## [Task details]
Find the string "recomendadas" in the records. Copy each line that has it.

## [Material provided]
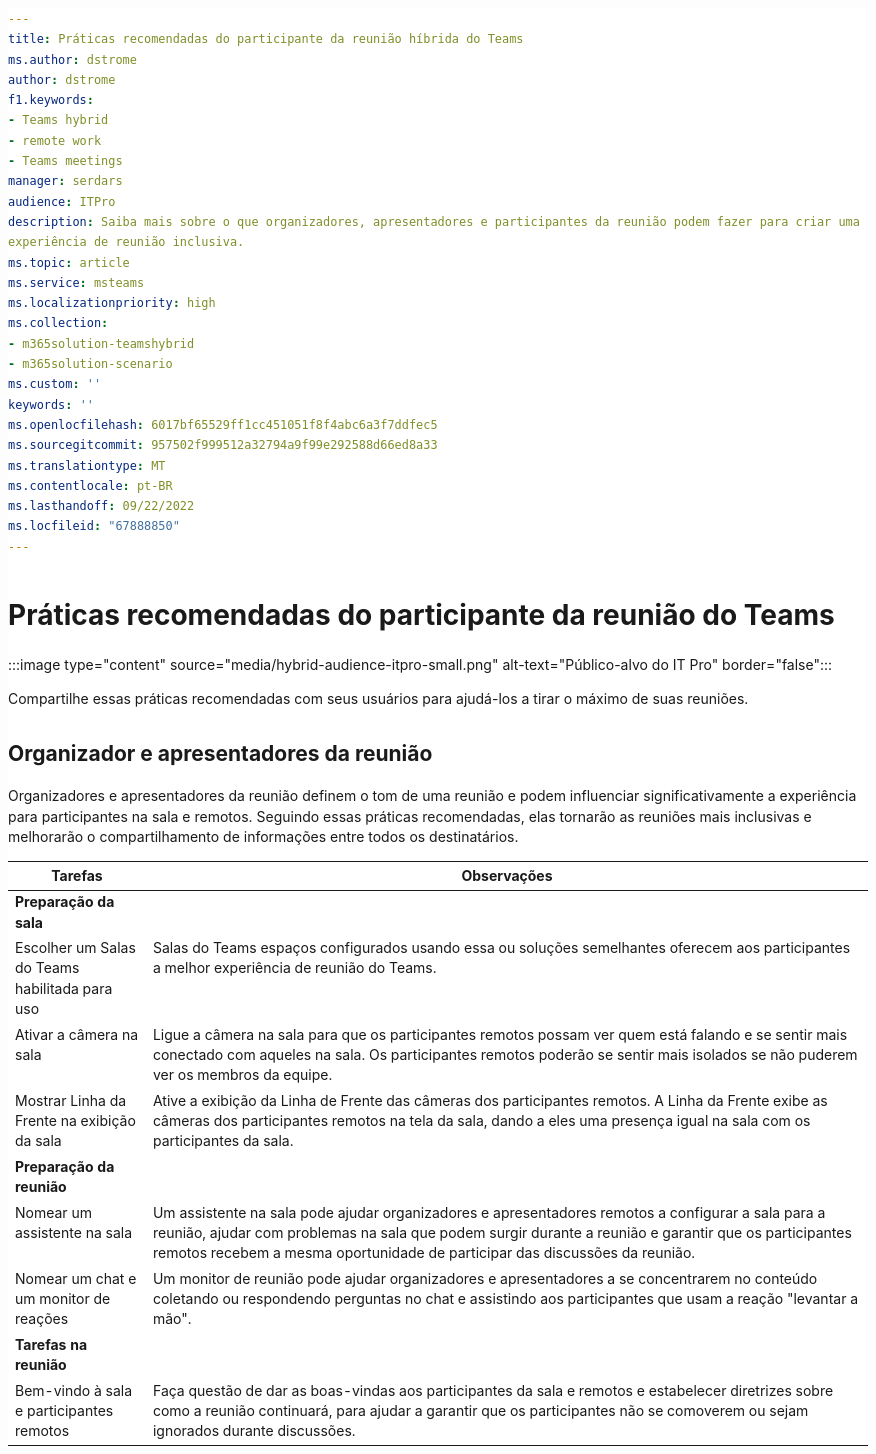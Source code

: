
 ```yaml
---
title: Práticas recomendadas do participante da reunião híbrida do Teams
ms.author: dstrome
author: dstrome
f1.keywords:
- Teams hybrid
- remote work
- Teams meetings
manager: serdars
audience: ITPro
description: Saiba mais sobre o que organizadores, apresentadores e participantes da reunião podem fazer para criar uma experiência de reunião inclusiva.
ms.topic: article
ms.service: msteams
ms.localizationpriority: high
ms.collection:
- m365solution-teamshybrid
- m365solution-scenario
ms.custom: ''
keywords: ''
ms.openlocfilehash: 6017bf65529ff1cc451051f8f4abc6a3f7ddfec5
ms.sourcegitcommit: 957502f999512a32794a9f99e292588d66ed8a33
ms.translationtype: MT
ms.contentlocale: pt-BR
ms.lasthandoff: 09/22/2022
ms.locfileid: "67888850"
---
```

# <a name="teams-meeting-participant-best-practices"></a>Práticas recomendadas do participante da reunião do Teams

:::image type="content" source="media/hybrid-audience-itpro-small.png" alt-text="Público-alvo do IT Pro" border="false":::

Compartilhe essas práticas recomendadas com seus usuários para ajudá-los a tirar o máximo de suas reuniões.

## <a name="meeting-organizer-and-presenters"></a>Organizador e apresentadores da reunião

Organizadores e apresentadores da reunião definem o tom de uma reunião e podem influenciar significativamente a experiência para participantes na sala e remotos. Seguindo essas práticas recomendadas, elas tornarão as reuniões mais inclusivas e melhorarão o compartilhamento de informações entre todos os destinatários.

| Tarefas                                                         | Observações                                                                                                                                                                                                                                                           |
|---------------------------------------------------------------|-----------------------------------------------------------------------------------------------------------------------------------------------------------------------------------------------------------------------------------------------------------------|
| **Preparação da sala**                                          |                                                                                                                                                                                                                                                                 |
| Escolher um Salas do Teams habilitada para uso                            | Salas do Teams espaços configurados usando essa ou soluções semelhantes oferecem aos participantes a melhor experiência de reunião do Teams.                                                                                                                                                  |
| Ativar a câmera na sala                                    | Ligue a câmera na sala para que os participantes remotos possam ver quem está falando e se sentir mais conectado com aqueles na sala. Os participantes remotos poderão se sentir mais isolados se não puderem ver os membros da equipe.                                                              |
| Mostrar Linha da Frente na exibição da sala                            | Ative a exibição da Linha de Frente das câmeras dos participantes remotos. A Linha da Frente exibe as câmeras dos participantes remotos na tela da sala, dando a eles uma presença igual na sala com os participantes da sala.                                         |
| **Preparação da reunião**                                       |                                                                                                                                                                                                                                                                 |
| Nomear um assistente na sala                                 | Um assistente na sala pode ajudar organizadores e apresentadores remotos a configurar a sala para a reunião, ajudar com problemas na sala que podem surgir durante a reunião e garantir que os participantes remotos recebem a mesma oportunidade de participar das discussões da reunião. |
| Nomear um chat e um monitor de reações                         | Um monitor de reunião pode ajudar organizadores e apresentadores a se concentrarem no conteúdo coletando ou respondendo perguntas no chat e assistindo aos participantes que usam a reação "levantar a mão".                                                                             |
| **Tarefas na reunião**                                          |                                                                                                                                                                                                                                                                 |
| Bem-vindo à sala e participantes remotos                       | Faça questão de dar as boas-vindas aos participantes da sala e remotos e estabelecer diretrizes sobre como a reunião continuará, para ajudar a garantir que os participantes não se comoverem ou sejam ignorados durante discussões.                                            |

## [Task output]
title: Práticas recomendadas do participante da reunião híbrida do Teams
# <a name="teams-meeting-participant-best-practices"></a>Práticas recomendadas do participante da reunião do Teams
Compartilhe essas práticas recomendadas com seus usuários para ajudá-los a tirar o máximo de suas reuniões.
Organizadores e apresentadores da reunião definem o tom de uma reunião e podem influenciar significativamente a experiência para participantes na sala e remotos. Seguindo essas práticas recomendadas, elas tornarão as reuniões mais inclusivas e melhorarão o compartilhamento de informações entre todos os destinatários.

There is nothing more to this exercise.